Compra da TAM pela LAN Chile ameaça soberania aérea e integração
O anúncio da associação entre a LAN Chile e a brasileira TAM, na última sexta-feira (13/08), fez vibrar o noticiário. A negociação, afinal, prevê a formação do maior conglomerado de transporte aéreo da América Latina, com valor acionário de US$ 12,2 bilhões o terceiro do mundo no setor, atrás apenas das estatais Air China e Singapore Airlines.
O negócio, porém, está longe de ser importante apenas para seus investidores. As repercussões possíveis dizem respeito à política internacional do governo brasileiro, à estabilidade do mercado interno e aos rumos da integração latino-americana. Os termos acertados entre os dois grupos empresariais provocam, de fato, reviravolta em ramo estratégico do desenvolvimento econômico.
O acordo cria uma holding chamada Latam, sediada em Santiago. Atual controladora da LAN, a família Cueto será proprietária de 70,6% da nova empresa. A família Amaro, da TAM, ficará com os restantes 29,4%. O presidente da companhia brasileira, Maurício Amaro, apesar de sócio minoritário, foi indicado para presidente do Conselho de Administração. As operações efetivas, contudo, serão dirigidas por Enrique Cueto, apontado como chefe executivo da Latam.
A lei brasileira proíbe que estrangeiros detenham mais que 20% do capital votante das empresas aéreas. O acerto entre chilenos e brasileiros, no entanto, contornou criativamente o problema. A Latam terá 100% das ações preferenciais (sem direito a voto) do grupo brasileiro, mas apenas 20% das ações ordinárias. Caso a legislação mude, ampliando para 49% o teto fixado ao capital internacional, os Amaro se comprometem a vender sua participação até essa cota máxima.
Apesar de as duas companhias aéreas seguirem existindo como firmas autônomas, nenhuma delas continuará a ser listada em bolsas. A Latam participará do mercado acionário de Nova Iorque e Santiago. A empresa fundada por Rolim Amaro, porém, deixará de existir na Bolsa de São Paulo, que não negocia papéis diretos de empreendimentos sediados em outro país. Sua presença ocorrerá apenas sob a forma de BDRs (certificados de depósitos) emitidos pela holding, que substituirão as ações preferenciais e serão comercializados no Chile ou nos Estados Unidos.
A questão, contudo, não se resume à desnacionalização do centro dirigente de importante empresa brasileira. A estratégia da LAN tem um declarado propósito monopolista. Dotada de saudável musculatura financeira, a empresa chilena tem condições de amealhar crédito suficiente para impulsionar poderosas ações de dumping no mercado brasileiro e latino-americano.
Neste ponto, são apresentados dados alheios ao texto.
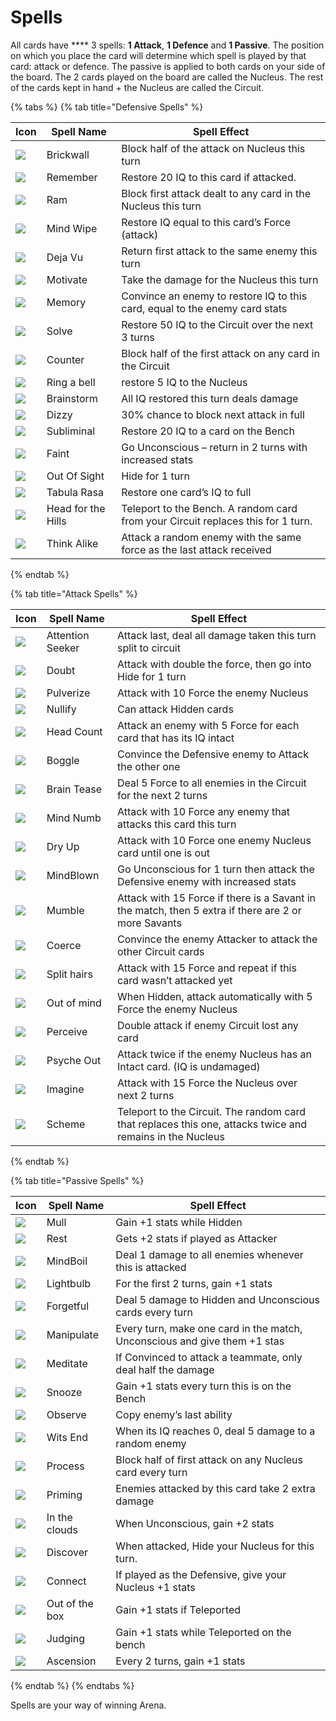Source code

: # Spells

All cards have **** 3 spells: **1 Attack**, **1 Defence** and **1 Passive**. The position on which you place the card will determine which spell is played by that card: attack or defence. The passive is applied to both cards on your side of the board. The 2 cards played on the board are called the Nucleus. The rest of the cards kept in hand + the Nucleus are called the Circuit.

{% tabs %}
{% tab title="Defensive Spells" %}


| Icon                                                     | Spell Name         | Spell Effect                                                                     |
| -------------------------------------------------------- | ------------------ | -------------------------------------------------------------------------------- |
| ![](../../../../.gitbook/assets/128\_Brickwall.jpg)      | Brickwall          | Block half of the attack on Nucleus this turn                                    |
| ![](<../../../../.gitbook/assets/128\_Remember (1).jpg>) | Remember           | Restore 20 IQ to this card if attacked.                                          |
| ![](../../../../.gitbook/assets/128\_Ram.jpg)            | Ram                | Block first attack dealt to any card in the Nucleus this turn                    |
| ![](<../../../../.gitbook/assets/128\_MindWipe (1).jpg>) | Mind Wipe          | Restore IQ equal to this card’s Force (attack)                                   |
| ![](../../../../.gitbook/assets/DejaVu.png)              | Deja Vu            | Return first attack to the same enemy this turn                                  |
| ![](../../../../.gitbook/assets/128\_Motivate.jpg)       | Motivate           | Take the damage for the Nucleus this turn                                        |
| ![](../../../../.gitbook/assets/Memory.png)              | Memory             | Convince an enemy to restore IQ to this card, equal to the enemy card stats      |
| ![](../../../../.gitbook/assets/Solve.png)               | Solve              | Restore 50 IQ to the Circuit over the next 3 turns                               |
| ![](../../../../.gitbook/assets/Counter.png)             | Counter            | Block half of the first attack on any card in the Circuit                        |
| ![](<../../../../.gitbook/assets/RingABell (1).png>)     | Ring a bell        | restore 5 IQ to the Nucleus                                                      |
| ![](../../../../.gitbook/assets/128\_Brainstorm.jpg)     | Brainstorm         | All IQ restored this turn deals damage                                           |
| ![](../../../../.gitbook/assets/Dizzy.png)               | Dizzy              | 30% chance to block next attack in full                                          |
| ![](../../../../.gitbook/assets/Subliminal.png)          | Subliminal         | Restore 20 IQ to a card on the Bench                                             |
| ![](../../../../.gitbook/assets/Faint.png)               | Faint              | Go Unconscious – return in 2 turns with increased stats                          |
| ![](../../../../.gitbook/assets/OutOfSight.png)          | Out Of Sight       | Hide for 1 turn                                                                  |
| ![](../../../../.gitbook/assets/TabulaRasa.png)          | Tabula Rasa        | Restore one card’s IQ to full                                                    |
| ![](../../../../.gitbook/assets/HeadForTheHills.png)     | Head for the Hills | Teleport to the Bench. A random card from your Circuit replaces this for 1 turn. |
| ![](../../../../.gitbook/assets/ThinkAlike.png)          | Think Alike        | Attack a random enemy with the same force as the last attack received            |
{% endtab %}

{% tab title="Attack Spells" %}


| Icon                                                      | Spell Name        | Spell Effect                                                                                              |
| --------------------------------------------------------- | ----------------- | --------------------------------------------------------------------------------------------------------- |
| ![](../../../../.gitbook/assets/128\_AttentionSeeker.jpg) | Attention Seeker  | Attack last, deal all damage taken this turn split to circuit                                             |
| ![](../../../../.gitbook/assets/128\_Doubt.jpg)           | Doubt             | Attack with double the force, then go into Hide for 1 turn                                                |
| ![](../../../../.gitbook/assets/128\_Pulverize.jpg)       | Pulverize         | Attack with 10 Force the enemy Nucleus                                                                    |
| ![](../../../../.gitbook/assets/128\_Nullify.jpg)         | Nullify           | Can attack Hidden cards                                                                                   |
| ![](<../../../../.gitbook/assets/128\_Headcount (1).jpg>) | Head Count        | Attack an enemy with 5 Force for each card that has its IQ intact                                         |
| ![](../../../../.gitbook/assets/128\_Boggle.jpg)          | Boggle            | Convince the Defensive enemy to Attack the other one                                                      |
| ![](../../../../.gitbook/assets/128\_BrainTease.jpg)      | Brain Tease       | Deal 5 Force to all enemies in the Circuit for the next 2 turns                                           |
| ![](../../../../.gitbook/assets/128\_Mind\_Numb.jpg)      | Mind Numb         | Attack with 10 Force any enemy that attacks this card this turn                                           |
| ![](<../../../../.gitbook/assets/128\_DryUp (1).jpg>)     | Dry Up            | Attack with 10 Force one enemy Nucleus card until one is out                                              |
| ![](<../../../../.gitbook/assets/128\_Mindblown (3).jpg>) | MindBlown         | Go Unconscious for 1 turn then attack the Defensive enemy with increased stats                            |
| ![](../../../../.gitbook/assets/128\_Mumble.jpg)          | Mumble            | Attack with 15 Force if there is a Savant in the match, then 5 extra if there are 2 or more Savants       |
| ![](../../../../.gitbook/assets/128\_Coerce.jpg)          | Coerce            | Convince the enemy Attacker to attack the other Circuit cards                                             |
| ![](../../../../.gitbook/assets/128\_SplittingHairs.jpg)  | Split hairs       | Attack with 15 Force and repeat if this card wasn’t attacked yet                                          |
| ![](../../../../.gitbook/assets/128\_OutOfMind.jpg)       | Out of mind       | When Hidden, attack automatically with 5 Force the enemy Nucleus                                          |
| ![](../../../../.gitbook/assets/128\_Percieve.jpg)        | Perceive          | Double attack if enemy Circuit lost any card                                                              |
| ![](../../../../.gitbook/assets/128\_PsycheOut.jpg)       | Psyche Out        | Attack twice if the enemy Nucleus has an Intact card. (IQ is undamaged)                                   |
| ![](../../../../.gitbook/assets/128\_Imagine.jpg)         | Imagine           | Attack with 15 Force the Nucleus over next 2 turns                                                        |
| ![](../../../../.gitbook/assets/128\_Scheme.jpg)          | Scheme            | Teleport to the Circuit. The random card that replaces this one, attacks twice and remains in the Nucleus |
{% endtab %}

{% tab title="Passive Spells" %}


| Icon                                             | Spell Name     | Spell Effect                                                              |
| ------------------------------------------------ | -------------- | ------------------------------------------------------------------------- |
| ![](../../../../.gitbook/assets/128\_Mull.jpg)   | Mull           | Gain +1 stats while Hidden                                                |
| ![](../../../../.gitbook/assets/Rest.png)        | Rest           | Gets +2 stats if played as Attacker                                       |
| ![](../../../../.gitbook/assets/MindBoil.png)    | MindBoil       | Deal 1 damage to all enemies whenever this is attacked                    |
| ![](../../../../.gitbook/assets/Lightbulb.png)   | Lightbulb      | For the first 2 turns, gain +1 stats                                      |
| ![](../../../../.gitbook/assets/PostItNote.png)  | Forgetful      | Deal 5 damage to Hidden and Unconscious cards every turn                  |
| ![](../../../../.gitbook/assets/Manipulate.png)  | Manipulate     | Every turn, make one card in the match, Unconscious and give them +1 stas |
| ![](../../../../.gitbook/assets/Meditate.png)    | Meditate       | If Convinced to attack a teammate, only deal half the damage              |
| ![](../../../../.gitbook/assets/Snooze.png)      | Snooze         | Gain +1 stats every turn this is on the Bench                             |
| ![](../../../../.gitbook/assets/Observe.png)     | Observe        | Copy enemy’s last ability                                                 |
| ![](../../../../.gitbook/assets/WitsEnd.png)     | Wits End       | When its IQ reaches 0, deal 5 damage to a random enemy                    |
| ![](../../../../.gitbook/assets/Process.png)     | Process        | Block half of first attack on any Nucleus card every turn                 |
| ![](../../../../.gitbook/assets/Priming.png)     | Priming        | Enemies attacked by this card take 2 extra damage                         |
| ![](../../../../.gitbook/assets/InTheClouds.png) | In the clouds  | When Unconscious, gain +2 stats                                           |
| ![](../../../../.gitbook/assets/Discover.png)    | Discover       | When attacked, Hide your Nucleus for this turn.                           |
| ![](../../../../.gitbook/assets/Connect.png)     | Connect        | If played as the Defensive, give your Nucleus +1 stats                    |
| ![](../../../../.gitbook/assets/OutOfTheBox.png) | Out of the box | Gain +1 stats if Teleported                                               |
| ![](../../../../.gitbook/assets/Judging.png)     | Judging        | Gain +1 stats while Teleported on the bench                               |
| ![](../../../../.gitbook/assets/Ascension.png)   | Ascension      | Every 2 turns, gain +1 stats                                              |
{% endtab %}
{% endtabs %}

Spells are your way of winning Arena.&#x20;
Uma forte baixa tarifária, que a princípio seria eventualmente recebida com satisfação pelos consumidores, poderia levar os concorrentes a perder espaço ou mesmo à bancarrota, até seu controle ser assumido pela recém-criada Latam. Terminada a guerra de preços e abatida a concorrência, as tarifas entrariam em rota de recuperação, já sob a batuta de um oligopólio que estenderia seus tentáculos por todo o continente.
Os custos econômicos e sociais desse cenário são previsíveis. Ainda mais clamoroso, porém, seria o risco de o Brasil perder soberania aérea, ao deixar que seu mercado seja controlado por empresa privada estrangeira. Nenhum país relevante, que busque caminho sustentável e autônomo de desenvolvimento, prescinde de companhias próprias em áreas como transporte aéreo, telecomunicações ou energia. Até por razões de segurança nacional.
Não seriam prejudicados, com o acordo anunciado, apenas interesses brasileiros. Além da formação da Latam estar dissociada dos instrumentos de integração latino-americana, são de conhecimento público os laços íntimos que vinculam a LAN Chile ao presidente Sebastián Piñera. Seu principal proprietário até poucos meses e aliado histórico da família Cueto, o líder direitista é desfavorável ao descolamento regional em relação à hegemonia dos Estados Unidos, além de adversário dos governos que impulsionam a constituição de um bloco independente.
Não é problema de pouca monta, afinal, enfrentar o desafio integracionista sem projeto sólido, respaldado por aliança entre empresários e poder público, que garanta o controle das rotas aéreas e da aviação civil. A transnacionalização ou o predomínio da lógica de mercado são evidentes fatores de instabilidade. Nesse sentido, a aquisição disfarçada da TAM pela LAN tem razoável potencial para colocar o setor aéreo em cenário de fortes turbulências.
Breno Altman é jornalista e diretor editorial do sítio Opera Mundi (www.operamundi.com.br)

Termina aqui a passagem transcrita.